- Exercise objective
Return each line of the records holding the string "querry".

[Data provided Boundary: Start]

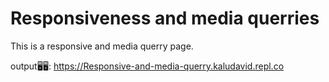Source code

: # Responsiveness and media querries
This is a responsive and media querry page.

output🖥🖥: https://Responsive-and-media-querry.kaludavid.repl.co
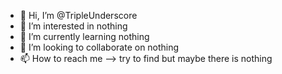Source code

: - 👋 Hi, I’m @TripleUnderscore
- 👀 I’m interested in nothing
- 🌱 I’m currently learning nothing
- 💞️ I’m looking to collaborate on nothing
- 📫 How to reach me --> try to find but maybe there is nothing

<!---
TripleUnderscore/TripleUnderscore is a ✨ special ✨ repository because its `README.md` (this file) appears on your GitHub profile.
You can click the Preview link to take a look at your changes.
--->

[Data provided Boundary: End]

- Exercise answer
This is a responsive and media querry page.
output🖥🖥: https://Responsive-and-media-querry.kaludavid.repl.co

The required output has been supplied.